Cytotoxic effects of APE-1 inhibitors on cultured human glioblastoma (T98G) cells
Human glioblastoma cells (T98G) were maintained in growth medium as described above. To assay short term cytotoxicity, T98G cells maintained in growth medium, were harvested by Trypsin-EDTA treatment, resuspended in fresh growth medium at a density of 104 cells mL−1, and 200 μL (2000 cells) of this suspension was seeded into the wells of a sterile 96-well tissue culture plate. The cells were allowed to attach and grow for 24 h, and then treated with serial dilutions of the drug for 72 h. After treatment, viable cells were measured by an MTS assay using the CellTiter 96 AQueous kit (Promega) as per manufacturer’s instructions. To assay long term cytotoxicity, T98G cells maintained in growth medium were harvested by Trypsin-EDTA treatment, resuspended in fresh growth medium at a density of 500 cells mL−1, and 200 μL (100 cells) of this suspension seeded into the wells of a sterile 96-well tissue culture plate. The cells were allowed to attach and grow for 24 h and treated with serial dilutions of the drug for 240 h. After treatment, viable cells were measured using the CyQUANT cell proliferation assay kit (Invitrogen) as per manufacturer’s instructions.
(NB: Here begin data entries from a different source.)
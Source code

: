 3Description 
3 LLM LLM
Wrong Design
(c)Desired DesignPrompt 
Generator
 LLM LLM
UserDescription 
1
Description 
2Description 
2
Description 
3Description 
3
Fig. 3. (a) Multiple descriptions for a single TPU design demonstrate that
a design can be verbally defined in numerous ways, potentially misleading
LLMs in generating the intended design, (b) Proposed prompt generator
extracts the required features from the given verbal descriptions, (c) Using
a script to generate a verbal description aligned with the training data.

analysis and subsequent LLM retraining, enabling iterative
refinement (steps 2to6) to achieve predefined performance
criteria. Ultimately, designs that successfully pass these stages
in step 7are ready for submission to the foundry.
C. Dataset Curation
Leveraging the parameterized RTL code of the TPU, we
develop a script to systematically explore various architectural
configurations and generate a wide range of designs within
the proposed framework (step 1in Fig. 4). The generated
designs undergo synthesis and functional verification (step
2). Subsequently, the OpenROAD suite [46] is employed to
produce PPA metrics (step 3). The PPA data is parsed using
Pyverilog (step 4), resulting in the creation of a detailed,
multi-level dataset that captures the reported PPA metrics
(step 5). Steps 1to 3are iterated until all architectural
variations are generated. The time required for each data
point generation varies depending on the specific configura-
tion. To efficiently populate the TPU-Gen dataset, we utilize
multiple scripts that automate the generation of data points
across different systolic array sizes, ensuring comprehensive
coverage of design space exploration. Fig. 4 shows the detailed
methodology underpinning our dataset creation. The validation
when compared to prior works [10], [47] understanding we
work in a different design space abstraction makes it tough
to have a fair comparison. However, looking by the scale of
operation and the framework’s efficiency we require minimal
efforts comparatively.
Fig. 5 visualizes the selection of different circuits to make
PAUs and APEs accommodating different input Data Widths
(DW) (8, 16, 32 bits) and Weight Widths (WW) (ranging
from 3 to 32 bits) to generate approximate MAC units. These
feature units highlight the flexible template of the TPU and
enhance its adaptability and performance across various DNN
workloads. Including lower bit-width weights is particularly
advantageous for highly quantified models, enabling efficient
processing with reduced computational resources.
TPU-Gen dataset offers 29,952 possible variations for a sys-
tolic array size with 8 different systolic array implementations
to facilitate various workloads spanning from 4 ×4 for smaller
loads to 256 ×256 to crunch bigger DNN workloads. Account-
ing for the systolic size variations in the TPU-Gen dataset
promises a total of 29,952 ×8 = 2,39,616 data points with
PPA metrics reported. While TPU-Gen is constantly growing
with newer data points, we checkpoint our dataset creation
Cytotoxic potentiation of various DNA damaging agents
T98G cells maintained in growth medium were resuspended in fresh growth medium and seeded into 96-well plates at 2000 cells/well (short term cytotoxicity) or 100 cells/well (long term cytotoxicity) as described in the previous section. After 24 h, the cells were treated with serial dilutions of various DNA damaging drugs in absence or presence of APE-1 inhibitors. At the end of the treatment period, cell survival was assayed using CellTiter 96 AQueous or CyQUANT kits for the short- and long-term studies respectively.
Quantification of abasic sites
T98G cells maintained in growth medium, were harvested by Trypsin-EDTA treatment, resuspended in fresh growth medium at a density of 2.5 × 105 cells mL−1, and 2 mL (5 × 105 cells) of this suspension was seeded into the wells of a sterile 6-well tissue culture plate. Cells were allowed to grow for 24 h, treated with the various compounds for different time points and/or at different concentrations. At the end of each treatment, adherent cells were harvested by trypsin-EDTA treatment and pooled with live and dead cells in culture supernatant. Pooled cells in suspension were pelleted by centrifugation, washed with 1 x PBS and genomic DNA was isolated using the DNAzol reagent (Invitrogen). DNA in solution was quantified by UV absorbance (λ260 nm) using a Synergy H1 multiwell plate reader (BioTek, Winooski, VT). Abasic sites in purified DNA were then reacted with the biotin-conjugated aldehyde reactive probe (ARP), immobilized onto 96-well ELISA plates, and detected using horseradish peroxidase (HRP)-conjugated streptavidin using a colorimetric substrate as per manufacturer’s instructions (Dojindo Molecular Technologies, Rockville, Maryland).
RESULTS AND DISCUSSION
The development of small molecule inhibitors of APE-1 has been challenging because of the structure around the protein’s active site that is rich in basic amino acid residues, which make salt bridge contacts with the DNA phosphate backbone. An Arg residue on a flexible loop region moves into the DNA stack and occupies the vacancy created when the abasic lesion is extruded into the protein’s active site.58 The hydrophobic face of the synthetic THF abasic site analogue in the crystal structure of APE-1 interacts with amino acid residues that create a hydrophobic pocket; however, the physiologically relevant 2-hydroxy-THF abasic site could form an H-bond via the 1′-α-hydroxyl group that is missing in the THF lesion.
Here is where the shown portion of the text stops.